The Royal College of Nursing (RCN) has published a new definition of nursing which it says recognises the “increased complexity” of the work carried out by registered nurses today.
The last time the RCN updated its definition of nursing was 20 years and the college said the nursing profession had “changed enormously” since then.
“This has been a hugely important piece of work by the RCN”
The new definition describes registered nurses as being “safety-critical” decision makers and problem solvers.
It says that nurses use “evidence-based knowledge, professional and clinical judgement to assess, plan, implement and evaluate high-quality person-centred nursing care”.
Meanwhile, the RCN has also published eight newly revised principles of nursing to sit alongside the definition.
The principles set out the “behaviour, attitude and approach” that people should be able to expect from registered nurses, nursing support workers and nursing students, said the RCN.
They are: equality, diversity and inclusion; accountability; safety critical, safe care; personalised person-centred care; communication and informatics; knowledge and skills; professional standards; and leadership.
The RCN will be drawing the definition and principles into a ‘professional framework for nursing’, which is set to launch online by the end of 2023 and will also include a new career framework for nurses, as previously reported by Nursing Times.
Rachel Hollis, chair of the RCN Professional Nursing Committee, which has been leading on the work, said: “This has been a hugely important piece of work by the RCN and will help ensure that registered nurses are valued and respected, and the scope of their work is acknowledged.
“The definition will sit alongside our revised principles of nursing, which are of relevance to the whole nursing workforce.
“It will underpin the RCN professional framework, which is designed to provide clarity on levels of practice and will establish a career framework for nurses, developed by nurses.”

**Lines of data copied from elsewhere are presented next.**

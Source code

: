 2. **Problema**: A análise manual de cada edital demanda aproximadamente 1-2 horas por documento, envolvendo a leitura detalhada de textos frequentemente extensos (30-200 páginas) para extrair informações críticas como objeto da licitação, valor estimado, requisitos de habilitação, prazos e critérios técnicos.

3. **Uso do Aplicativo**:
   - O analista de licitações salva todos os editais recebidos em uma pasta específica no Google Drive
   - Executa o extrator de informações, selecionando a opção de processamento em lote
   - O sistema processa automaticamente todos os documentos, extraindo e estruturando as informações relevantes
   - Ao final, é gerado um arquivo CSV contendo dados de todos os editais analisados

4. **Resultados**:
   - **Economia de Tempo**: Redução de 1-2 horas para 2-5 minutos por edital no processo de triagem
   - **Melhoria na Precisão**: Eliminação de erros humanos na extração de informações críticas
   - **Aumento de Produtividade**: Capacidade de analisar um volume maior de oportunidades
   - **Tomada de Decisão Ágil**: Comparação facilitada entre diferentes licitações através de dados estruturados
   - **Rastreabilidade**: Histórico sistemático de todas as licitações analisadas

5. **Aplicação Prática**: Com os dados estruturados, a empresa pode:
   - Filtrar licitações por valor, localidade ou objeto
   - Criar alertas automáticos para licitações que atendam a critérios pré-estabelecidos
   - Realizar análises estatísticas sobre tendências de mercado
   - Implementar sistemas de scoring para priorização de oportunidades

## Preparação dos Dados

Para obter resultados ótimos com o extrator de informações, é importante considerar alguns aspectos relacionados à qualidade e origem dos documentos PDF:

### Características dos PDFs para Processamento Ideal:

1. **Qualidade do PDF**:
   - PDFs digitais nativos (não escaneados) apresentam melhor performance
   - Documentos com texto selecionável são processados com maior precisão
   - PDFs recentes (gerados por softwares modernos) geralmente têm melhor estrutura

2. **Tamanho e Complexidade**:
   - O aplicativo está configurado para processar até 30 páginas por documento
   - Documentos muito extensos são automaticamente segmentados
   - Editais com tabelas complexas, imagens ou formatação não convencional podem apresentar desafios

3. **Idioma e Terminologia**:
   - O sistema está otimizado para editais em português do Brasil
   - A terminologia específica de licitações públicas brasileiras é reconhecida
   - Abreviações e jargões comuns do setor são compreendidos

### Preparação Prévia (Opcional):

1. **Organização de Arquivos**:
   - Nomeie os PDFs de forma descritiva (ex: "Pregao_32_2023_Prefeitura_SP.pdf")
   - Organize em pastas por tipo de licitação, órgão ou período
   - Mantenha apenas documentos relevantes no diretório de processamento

The new RCN definition of nursing in full:
Nursing is a safety-critical profession founded on four pillars: clinical practice, education, research, and leadership.
Registered nurses use evidence-based knowledge, professional and clinical judgement to assess, plan, implement and evaluate high-quality person-centred nursing care.
The work of registered nurses consists of many specialised and complex interventions. Their vigilance is critical to the safety of people, the prevention of avoidable harm and the management of risks regardless of the location or situation.
Compassionate leadership is central to the provision and co-ordination of nursing care and informed by its values, integrity and professional knowledge. Responsibility includes leading the integration of emotional, physical, organisational, and cognitive nursing work to meet the needs of people, organisations, systems, and populations.
Registered nurses are decision makers. They use clinical judgement and problem-solving skills to manage and co-ordinate the complexity of health and social care systems to ensure people and their families are enabled to improve, maintain, or recover health by adapting, coping, and returning to live lives of the best quality or to experience a dignified death. They have high levels of autonomy within nursing and multi-professional teams, and they delegate to others in line with the NMC code.